C’est donc dans un champ céleste de la constellation de l’Eridan photographié par le télescope CFHT que l’équipe des astronomes Eva Wuyts, Felipe Barrientos et Howard Yee a découvert cet amas. Immédiatement, les chercheurs ont découvert qu’il s’agissait d’un lentille gravitationnelle : les centaines de galaxies de l’amas apparaissaient auréolées de délicats arcs bleutés : ces structures circulaires étaient en réalité les images multiples et déformées par l’amas-lentille d’une galaxie située en arrière-plan, aussitôt baptisée… RCS2 032727-132609. Restait à étudier cette dernière. L’équipe scientifique a donc convoqué quatre nouveaux télescopes, aux Etats-Unis et au Chili, pour étudier la lointaine et mystérieuse galaxie ! Et c’est finalement le Very Large Telescope européen, (VLT) doté d’un miroir géant de 8,2 m de diamètre, qui, à l’issue d’un enregistrement de plus de deux heures, a permis de mesurer précisément la distance de RCS2 032727-132609 : dix milliards d’années-lumière (z = 1,7, pour les initiés) ! C’est cette distance énorme – nous observons aujourd’hui cette galaxie telle qu’elle existait voici dix milliards d’années, c’est à dire moins de quatre milliards d’années après le big bang – qui a résolu les astronomes à demander au STSCI de pointer Hubble sur RCS2 032727-132609. Le plus célèbre instrument scientifique de toute l’histoire arrive donc après un très long travail d’approche, fondamental, mené à bien des mois durant par des centaines de chercheurs, ingénieurs, techniciens, dans cinq observatoires terrestres, Mauna Kea, Apache Point, Cerro Pachon, Las Campanas, Cerro Paranal… Si la photographie qu’il a obtenu de l’amas-lentille et de sa galaxie-image présentée ci-dessus est spectaculaire, elle ne doit pas masquer le travail de fond qui a permis la découverte de cet astre, d’un intérêt scientifique fondamental.

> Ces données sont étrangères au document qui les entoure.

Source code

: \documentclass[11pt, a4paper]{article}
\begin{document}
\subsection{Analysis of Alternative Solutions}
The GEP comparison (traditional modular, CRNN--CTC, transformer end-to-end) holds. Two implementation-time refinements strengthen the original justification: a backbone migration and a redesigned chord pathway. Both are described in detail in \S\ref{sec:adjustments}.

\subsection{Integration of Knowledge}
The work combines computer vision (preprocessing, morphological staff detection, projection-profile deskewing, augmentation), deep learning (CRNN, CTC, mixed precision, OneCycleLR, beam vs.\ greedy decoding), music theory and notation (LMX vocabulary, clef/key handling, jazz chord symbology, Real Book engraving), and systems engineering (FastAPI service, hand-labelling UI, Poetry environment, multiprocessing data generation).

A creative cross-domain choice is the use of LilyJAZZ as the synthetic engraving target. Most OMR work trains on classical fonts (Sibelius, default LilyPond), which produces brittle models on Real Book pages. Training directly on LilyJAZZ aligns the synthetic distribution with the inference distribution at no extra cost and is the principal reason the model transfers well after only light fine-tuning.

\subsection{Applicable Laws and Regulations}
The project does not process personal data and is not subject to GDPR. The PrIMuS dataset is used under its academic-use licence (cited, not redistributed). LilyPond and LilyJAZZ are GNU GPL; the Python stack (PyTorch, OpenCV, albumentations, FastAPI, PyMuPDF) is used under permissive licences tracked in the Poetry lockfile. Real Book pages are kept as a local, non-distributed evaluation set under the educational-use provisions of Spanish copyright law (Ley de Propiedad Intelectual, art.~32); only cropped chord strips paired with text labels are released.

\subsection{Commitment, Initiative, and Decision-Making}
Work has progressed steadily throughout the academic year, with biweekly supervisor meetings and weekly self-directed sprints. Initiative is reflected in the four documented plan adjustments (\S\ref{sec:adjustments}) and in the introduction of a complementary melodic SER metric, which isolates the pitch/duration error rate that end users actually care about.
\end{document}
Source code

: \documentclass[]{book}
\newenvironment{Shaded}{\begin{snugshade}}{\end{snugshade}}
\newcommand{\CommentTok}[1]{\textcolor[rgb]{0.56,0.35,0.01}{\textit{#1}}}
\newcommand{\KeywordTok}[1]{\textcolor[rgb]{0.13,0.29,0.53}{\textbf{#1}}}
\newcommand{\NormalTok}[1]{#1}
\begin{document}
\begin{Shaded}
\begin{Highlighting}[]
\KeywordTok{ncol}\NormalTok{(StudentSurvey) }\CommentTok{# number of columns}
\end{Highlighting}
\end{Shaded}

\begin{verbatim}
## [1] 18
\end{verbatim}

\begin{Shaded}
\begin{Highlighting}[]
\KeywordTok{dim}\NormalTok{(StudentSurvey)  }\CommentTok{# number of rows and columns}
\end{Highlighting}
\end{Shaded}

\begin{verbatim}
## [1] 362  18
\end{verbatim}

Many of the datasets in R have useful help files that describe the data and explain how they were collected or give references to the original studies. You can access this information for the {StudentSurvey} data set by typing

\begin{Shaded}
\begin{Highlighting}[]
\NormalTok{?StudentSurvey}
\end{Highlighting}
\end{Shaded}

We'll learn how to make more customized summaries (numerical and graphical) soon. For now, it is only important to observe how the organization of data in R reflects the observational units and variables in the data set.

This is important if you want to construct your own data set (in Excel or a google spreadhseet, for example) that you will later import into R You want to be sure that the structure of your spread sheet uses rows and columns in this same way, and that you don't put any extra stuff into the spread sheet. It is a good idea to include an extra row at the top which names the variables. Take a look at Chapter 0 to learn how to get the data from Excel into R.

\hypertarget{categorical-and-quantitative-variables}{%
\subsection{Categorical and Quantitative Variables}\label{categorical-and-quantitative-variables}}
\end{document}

En effet, la galaxie RCS2 032727-132609 (ou plutôt les divers arcs lumineux qui la représentent) est désormais la plus lumineuse et la plus grande galaxie connue dans l’Univers très lointain. Sa magnitude avoisine 19, ce qui signifie qu’elle est environ vingt mille fois moins lumineuse que la plus pâle étoile visible à l’oeil nu mais que, pour les astronomes et leurs télescopes géants, elle est considérée comme « brillante ». Bien sûr, cette exceptionnelle luminosité n’est qu’apparente, c’est l’effet d’amplification de la lentille gravitationnelle qui en est responsable : l’amas-lentille amplifie vingt fois sa luminosité réelle !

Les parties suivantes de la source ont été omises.